[web-devel] ANN: url-generic-0.1: Parse/format generic key/value URLs from record data types.

Jeremy Shaw jeremy at n-heptane.com
Tue Jun 21 02:02:21 CEST 2011


On Mon, Jun 20, 2011 at 6:12 PM, Christopher Done
<chrisdone at googlemail.com> wrote:
>> You allow the fields to be specified in any order -- but that makes it
>> difficult to support record types that contain other record types,
>> doesn't it?
>
> Does it? Why?
>
> /foo/x/1/y/a/1/b/2/z/2 seems no more ambiguous than /foo/y/b/1/a/2/z/2/x/1
>
> I'd think the problem stopping embedded types is optional fields.
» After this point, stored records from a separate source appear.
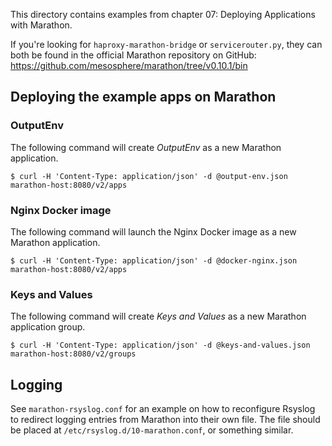 This directory contains examples from chapter 07: Deploying Applications with
Marathon.

If you're looking for `haproxy-marathon-bridge` or `servicerouter.py`, they can
both be found in the official Marathon repository on GitHub:
<https://github.com/mesosphere/marathon/tree/v0.10.1/bin>

## Deploying the example apps on Marathon

### OutputEnv
The following command will create *OutputEnv* as a new Marathon application.

```
$ curl -H 'Content-Type: application/json' -d @output-env.json marathon-host:8080/v2/apps
```

### Nginx Docker image
The following command will launch the Nginx Docker image as a new Marathon
application.

```
$ curl -H 'Content-Type: application/json' -d @docker-nginx.json marathon-host:8080/v2/apps
```

### Keys and Values
The following command will create *Keys and Values* as a new Marathon
application group.

```
$ curl -H 'Content-Type: application/json' -d @keys-and-values.json marathon-host:8080/v2/groups
```

## Logging
See `marathon-rsyslog.conf` for an example on how to reconfigure Rsyslog to
redirect logging entries from Marathon into their own file. The file should
be placed at `/etc/rsyslog.d/10-marathon.conf`, or something similar.
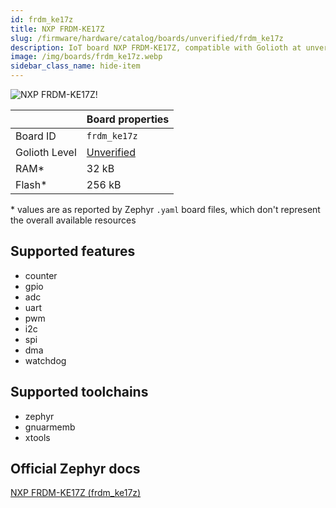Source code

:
 ```yaml
---
id: frdm_ke17z
title: NXP FRDM-KE17Z
slug: /firmware/hardware/catalog/boards/unverified/frdm_ke17z
description: IoT board NXP FRDM-KE17Z, compatible with Golioth at unverified level.
image: /img/boards/frdm_ke17z.webp
sidebar_class_name: hide-item
---
```


[//]: # (This is an auto-generated file, do not edit! Changes to it will be lost upon re-generation)

![NXP FRDM-KE17Z!](/img/boards/frdm_ke17z.webp "NXP FRDM-KE17Z")

|                | Board properties     |
| -------------  | -------------------- |
| Board ID       | `frdm_ke17z` |
| Golioth Level  | [Unverified](/firmware/hardware#unverified-boards) |
| RAM*           | 32 kB |
| Flash*         | 256 kB |

\* values are as reported by Zephyr `.yaml` board files, which don't represent the overall available resources



## Supported features

* counter
* gpio
* adc
* uart
* pwm
* i2c
* spi
* dma
* watchdog

## Supported toolchains

* zephyr
* gnuarmemb
* xtools

## Official Zephyr docs

[NXP FRDM-KE17Z (frdm_ke17z)](https://docs.zephyrproject.org/latest/boards/nxp/frdm_ke17z/doc/index.html)
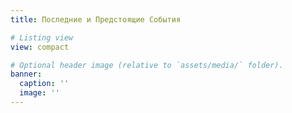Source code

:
 ```yaml
---
title: Последние и Предстоящие События

# Listing view
view: compact

# Optional header image (relative to `assets/media/` folder).
banner:
  caption: ''
  image: ''
---
```

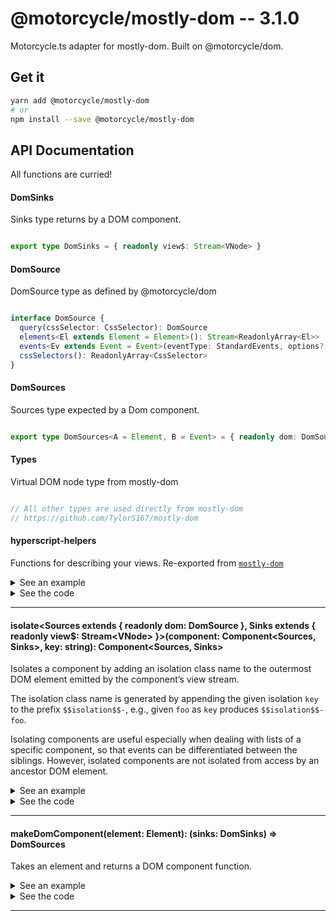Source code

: # @motorcycle/mostly-dom -- 3.1.0

Motorcycle.ts adapter for mostly-dom. Built on @motorcycle/dom.

## Get it
```sh
yarn add @motorcycle/mostly-dom
# or
npm install --save @motorcycle/mostly-dom
```

## API Documentation

All functions are curried!

#### DomSinks

<p>

Sinks type returns by a DOM component.

</p>


```typescript

export type DomSinks = { readonly view$: Stream<VNode> }

```


#### DomSource

<p>

DomSource type as defined by @motorcycle/dom

</p>


```typescript

interface DomSource {
  query(cssSelector: CssSelector): DomSource
  elements<El extends Element = Element>(): Stream<ReadonlyArray<El>>
  events<Ev extends Event = Event>(eventType: StandardEvents, options?: EventListenerOptions): Stream<Ev>
  cssSelectors(): ReadonlyArray<CssSelector>
}

```


#### DomSources

<p>

Sources type expected by a Dom component.

</p>


```typescript

export type DomSources<A = Element, B = Event> = { readonly dom: DomSource<A, B> }

```


#### Types

<p>

Virtual DOM node type from mostly-dom

</p>


```typescript

// All other types are used directly from mostly-dom
// https://github.com/TylorS167/mostly-dom

```


#### hyperscript-helpers

<p>

Functions for describing your views. 
Re-exported from [`mostly-dom`](https://github.com/TylorS167/mostly-dom)

</p>


<details>
  <summary>See an example</summary>
  
```typescript
import { VNode, div, h1, button } from '@motorcycle/mostly-dom'

function view(amount: number): VNode {
  return div([
    h1(`Clicked ${amount} times!`),
    button('Click me')
  ])
}
```

</details>

<details>
  <summary>See the code</summary>

```typescript

export * from 'mostly-dom'

export * from './isolate'
export * from './makeDomComponent'

```

</details>

<hr />


#### isolate\<Sources extends { readonly dom: DomSource }, Sinks extends { readonly view$: Stream\<VNode\> }\>(component: Component\<Sources, Sinks\>, key: string): Component\<Sources, Sinks\>

<p>

Isolates a component by adding an isolation class name to the outermost
DOM element emitted by the component’s view stream.

The isolation class name is generated by appending the given isolation `key`
to the prefix `$$isolation$$-`, e.g., given `foo` as `key` produces
`$$isolation$$-foo`.

Isolating components are useful especially when dealing with lists of a
specific component, so that events can be differentiated between the siblings.
However, isolated components are not isolated from access by an ancestor DOM
element.

</p>


<details>
  <summary>See an example</summary>
  
```typescript
const MyIsolatedComponent = isolate(MyComponent, `myIsolationKey`)
const sinks = MyIsolatedComponent(sources)
```

</details>

<details>
  <summary>See the code</summary>

```typescript

export function isolate<Sources extends DomSources, Sinks extends DomSinks>(
  component: Component<Sources, Sinks>,
  key: string
): Component<Sources, Sinks> {
  return function isolatedComponent(sources: Sources) {
    const { dom } = sources
    const isolatedDom = dom.query(`.${KEY_PREFIX}${key}`)
    const sinks = component(Object.assign({}, sources, { dom: isolatedDom }))
    const isolatedSinks = Object.assign({}, sinks, { view$: isolateView(sinks.view$, key) })

    return isolatedSinks
  }
}

const KEY_PREFIX = `__isolation__`

function isolateView(view$: Stream<VNode>, key: string) {
  const prefixedKey = KEY_PREFIX + key

  return tap(vNode => {
    const { props: { className: className = EMPTY_CLASS_NAME } } = vNode
    const needsIsolation = className.indexOf(prefixedKey) === -1

    if (needsIsolation)
      vNode.props.className = removeSuperfluousSpaces(
        join(CLASS_NAME_SEPARATOR, [className, prefixedKey])
      )
  }, view$)
}

const EMPTY_CLASS_NAME = ``
const CLASS_NAME_SEPARATOR = ` `

function removeSuperfluousSpaces(str: string): string {
  return str.replace(RE_TWO_OR_MORE_SPACES, CLASS_NAME_SEPARATOR)
}

const RE_TWO_OR_MORE_SPACES = /\s{2,}/g

```

</details>

<hr />


#### makeDomComponent(element: Element): (sinks: DomSinks) =\> DomSources

<p>

Takes an element and returns a DOM component function.

</p>


<details>
  <summary>See an example</summary>
  
```typescript
import { 
  makeDomComponent, 
  DomSources, 
  DomSinks, 
  VNode,
  events, 
  query, 
  div, 
  h1, 
  button 
} from '@motorcycle/mostly-dom'
import { run } from '@motorcycle/run'

const element = document.querySelector('#app')

if (!element) throw new Error('unable to find element')

run(UI, makeDomComponent(element))

function UI(sources: DomSources): DomSinks {
  const { dom } = sources

  const click$: Stream<Event> = events('click', query('button'))

  const amount$: Stream<number> = scan(x => x + 1, 0, click$)

  const view$: Stream<VNode> = map(view, amount$)

  return { view$ }
}

function view(amount: number) {
  return div([
    h1(`Clicked ${amount} times`),
    button(`Click me`)
  ])
}
```

</details>

<details>
  <summary>See the code</summary>

```typescript

export function makeDomComponent(element: Element): EffectfulComponent<DomSinks, DomSources> {
  const rootVNode = elementToVNode(element)
  const wrapVNode = map(vNodeWrapper(element))
  const patch = scan(init(), rootVNode)

  return function Dom(sinks: DomSinks): DomSources {
    const { view$ } = sinks

    const elementVNode$ = patch(wrapVNode(view$))
    const element$ = hold(toElement(elementVNode$))
    const dom = createDomSource(element$)

    drain(element$)

    return { dom }
  }
}

```

</details>

<hr />
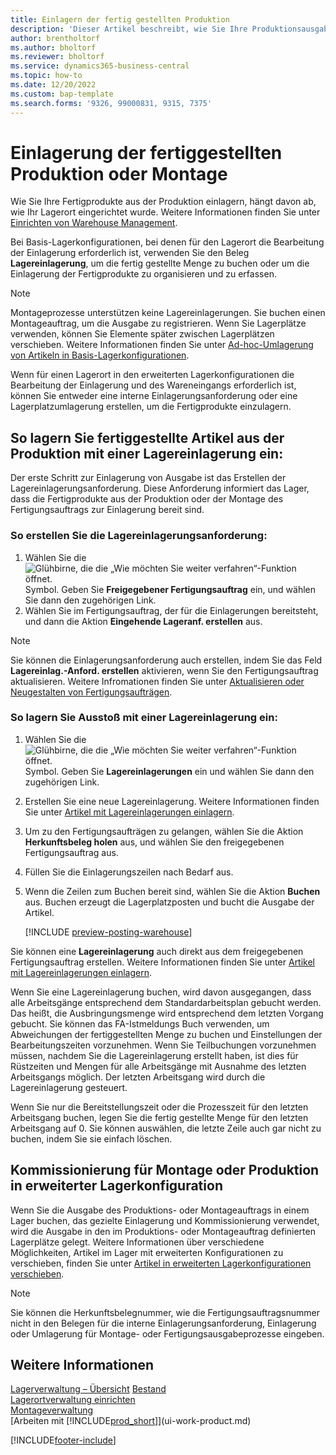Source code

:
 ```yaml
---
title: Einlagern der fertig gestellten Produktion
description: 'Dieser Artikel beschreibt, wie Sie Ihre Produktionsausgabe einlagern.'
author: brentholtorf
ms.author: bholtorf
ms.reviewer: bholtorf
ms.service: dynamics365-business-central
ms.topic: how-to
ms.date: 12/20/2022
ms.custom: bap-template
ms.search.forms: '9326, 99000831, 9315, 7375'
---
```

# <a name="put-away-production-or-assembly-output" />Einlagerung der fertiggestellten Produktion oder Montage

Wie Sie Ihre Fertigprodukte aus der Produktion einlagern, hängt davon ab, wie Ihr Lagerort eingerichtet wurde. Weitere Informationen finden Sie unter [Einrichten von Warehouse Management](warehouse-setup-warehouse.md).  

Bei Basis-Lagerkonfigurationen, bei denen für den Lagerort die Bearbeitung der Einlagerung erforderlich ist, verwenden Sie den Beleg **Lagereinlagerung**, um die fertig gestellte Menge zu buchen oder um die Einlagerung der Fertigprodukte zu organisieren und zu erfassen.  

> [!NOTE]  
> Montageprozesse unterstützen keine Lagereinlagerungen. Sie buchen einen Montageauftrag, um die Ausgabe zu registrieren. Wenn Sie Lagerplätze verwenden, können Sie Elemente später zwischen Lagerplätzen verschieben. Weitere Informationen finden Sie unter [Ad-hoc-Umlagerung von Artikeln in Basis-Lagerkonfigurationen](warehouse-how-to-move-items-ad-hoc-in-basic-warehousing.md).  

Wenn für einen Lagerort in den erweiterten Lagerkonfigurationen die Bearbeitung der Einlagerung und des Wareneingangs erforderlich ist, können Sie entweder eine interne Einlagerungsanforderung oder eine Lagerplatzumlagerung erstellen, um die Fertigprodukte einzulagern.  

## <a name="to-put-away-production-output-with-an-inventory-put-away" />So lagern Sie fertiggestellte Artikel aus der Produktion mit einer Lagereinlagerung ein:

Der erste Schritt zur Einlagerung von Ausgabe ist das Erstellen der Lagereinlagerungsanforderung. Diese Anforderung informiert das Lager, dass die Fertigprodukte aus der Produktion oder der Montage des Fertigungsauftrags zur Einlagerung bereit sind.

### <a name="to-create-the-inbound-warehouse-request" />So erstellen Sie die Lagereinlagerungsanforderung:

1. Wählen Sie die ![Glühbirne, die die „Wie möchten Sie weiter verfahren“-Funktion öffnet.](media/ui-search/search_small.png "Wie möchten Sie weiter verfahren?") Symbol. Geben Sie **Freigegebener Fertigungsauftrag** ein, und wählen Sie dann den zugehörigen Link.  
2. Wählen Sie im Fertigungsauftrag, der für die Einlagerungen bereitsteht, und dann die Aktion **Eingehende Lageranf. erstellen** aus.  

> [!NOTE]  
> Sie können die Einlagerungsanforderung auch erstellen, indem Sie das Feld **Lagereinlag.-Anford. erstellen** aktivieren, wenn Sie den Fertigungsauftrag aktualisieren. Weitere Infromationen finden Sie unter [Aktualisieren oder Neugestalten von Fertigungsaufträgen](production-how-to-replan-refresh-production-orders.md).  

### <a name="to-put-output-away-with-an-inventory-put-away" />So lagern Sie Ausstoß mit einer Lagereinlagerung ein:

1. Wählen Sie die ![Glühbirne, die die „Wie möchten Sie weiter verfahren“-Funktion öffnet.](media/ui-search/search_small.png "Wie möchten Sie weiter verfahren?") Symbol. Geben Sie **Lagereinlagerungen** ein und wählen Sie dann den zugehörigen Link.  
2. Erstellen Sie eine neue Lagereinlagerung. Weitere Informationen finden Sie unter [Artikel mit Lagereinlagerungen einlagern](warehouse-how-to-put-items-away-with-inventory-put-aways.md).
3. Um zu den Fertigungsaufträgen zu gelangen, wählen Sie die Aktion **Herkunftsbeleg holen** aus, und wählen Sie den freigegebenen Fertigungsauftrag aus.  
4. Füllen Sie die Einlagerungszeilen nach Bedarf aus.
5. Wenn die Zeilen zum Buchen bereit sind, wählen Sie die Aktion **Buchen** aus. Buchen erzeugt die Lagerplatzposten und bucht die Ausgabe der Artikel.  

    [!INCLUDE [preview-posting-warehouse](includes/preview-posting-warehouse.md)]

Sie können eine **Lagereinlagerung** auch direkt aus dem freigegebenen Fertigungsauftrag erstellen. Weitere Informationen finden Sie unter [Artikel mit Lagereinlagerungen einlagern](warehouse-how-to-put-items-away-with-inventory-put-aways.md).  

Wenn Sie eine Lagereinlagerung buchen, wird davon ausgegangen, dass alle Arbeitsgänge entsprechend dem Standardarbeitsplan gebucht werden. Das heißt, die Ausbringungsmenge wird entsprechend dem letzten Vorgang gebucht. Sie können das FA-Istmeldungs Buch verwenden, um Abweichungen der fertiggestellten Menge zu buchen und Einstellungen der Bearbeitungszeiten vorzunehmen. Wenn Sie Teilbuchungen vorzunehmen müssen, nachdem Sie die Lagereinlagerung erstellt haben, ist dies für Rüstzeiten und Mengen für alle Arbeitsgänge mit Ausnahme des letzten Arbeitsgangs möglich. Der letzten Arbeitsgang wird durch die Lagereinlagerung gesteuert.  

Wenn Sie nur die Bereitstellungszeit oder die Prozesszeit für den letzten Arbeitsgang buchen, legen Sie die fertig gestellte Menge für den letzten Arbeitsgang auf 0. Sie können auswählen, die letzte Zeile auch gar nicht zu buchen, indem Sie sie einfach löschen.

## <a name="to-put-assembly-and-production-output-away-in-advanced-warehouse-configurations" />Kommissionierung für Montage oder Produktion in erweiterter Lagerkonfiguration

Wenn Sie die Ausgabe des Produktions- oder Montageauftrags in einem Lager buchen, das gezielte Einlagerung und Kommissionierung verwendet, wird die Ausgabe in den im Produktions- oder Montageauftrag definierten Lagerplätze gelegt. Weitere Informationen über verschiedene Möglichkeiten, Artikel im Lager mit erweiterten Konfigurationen zu verschieben, finden Sie unter [Artikel in erweiterten Lagerkonfigurationen verschieben](warehouse-how-to-move-items-in-advanced-warehousing.md#to-move-items-with-the-warehouse-movement-worksheet).

> [!NOTE]  
> Sie können die Herkunftsbelegnummer, wie die Fertigungsauftragsnummer nicht in den Belegen für die interne Einlagerungsanforderung, Einlagerung oder Umlagerung für Montage- oder Fertigungsausgabeprozesse eingeben.  

## <a name="see-also" />Weitere Informationen

[Lagerverwaltung – Übersicht](design-details-warehouse-management.md)
[Bestand](inventory-manage-inventory.md)  
[Lagerortverwaltung einrichten](warehouse-setup-warehouse.md)  
[Montageverwaltung](assembly-assemble-items.md)  
[Arbeiten mit [!INCLUDE[prod_short](includes/prod_short.md)]](ui-work-product.md)

[!INCLUDE[footer-include](includes/footer-banner.md)]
Yeah actually, it should work out ok. But you will need to take a
rather different approach to parsing.

It just won't be fun to write the code. But that is your job not mine :p

So you have:

/foo/x/1/y/a/1/b/2/z/2
/foo/y/b/1/a/2/z/2/x/1

I believe the type that comes from is:

> data Foo = Foo { x :: Int
>                , y :: Y
>                , z :: Int
>                }
>
> data Y = Y { a :: Int
>            , b :: Int
>            }

So, the current SYB stuff is going to have issues with this I think.
It will first look at the 'foo' for the 'Foo' constructor, and then
try to split the rest of the path segments up into key/value pairs via
urlToAssoc:

/foo
 /x/1
 /y/a -- oops. things went wrong here
 /1/b
 /2/z
 /2

Well, that does not really work. We can hack around the off-by-one
issue by introducing another y for the Y constructor:

/foo/x/1/y/y/a/1/b/2/z/2

That gives us:

/foo/x/1/y/y/a/1/b/2/z/2

so now we get:

/foo
  /x/1
  /y/y
  /a/1
  /b/2
  /z/2

which seems ok. But what if we extend Foo to have a second Y field:

> data Foo = Foo { w :: Y
>                , x :: Int
>                , y :: Y
>                , z :: Int
>                }

giving us:

/foo/w/w/a/3/b/4/x/1/y/y/a/1/b/2/z/2

now when split it up we get:

/foo
  /w/w
  /a/3
  /b/4
  /x/1
  /y/y
  /a/1
  /b/2
  /z/2

Oops. Now we have a & b twice. That doesn't really work. Clearly we
need to know if the a & b are associated with the w field or the y
field.

So, that means urlToAssoc is not going to cut it -- we need to replace
it with something that understands the types involved.

In order to consume:

/foo/w/w/a/3/b/4/x/1/y/y/a/1/b/2/z/2

We need to parse the segments in the order they appear.

step 1: /foo

We see /foo. We know now that we are looking for four fields, w, x, y and z.

step 2: /w

We know we are parsing Y type, so we call the parseCons for Y. That consumes:

/w/w/a/3/b/4/

and leaves us with:

/x/1/y/y/a/1/b/2/z/2

step 3:

We do the same thing for /x, /y, and /z.

step 4:

Then we assemble the fields in the right order and apply the Foo
constructor to them.

We have to be careful to handle the cases where the incoming url is
missing a field or (incorrectly) has a field twice.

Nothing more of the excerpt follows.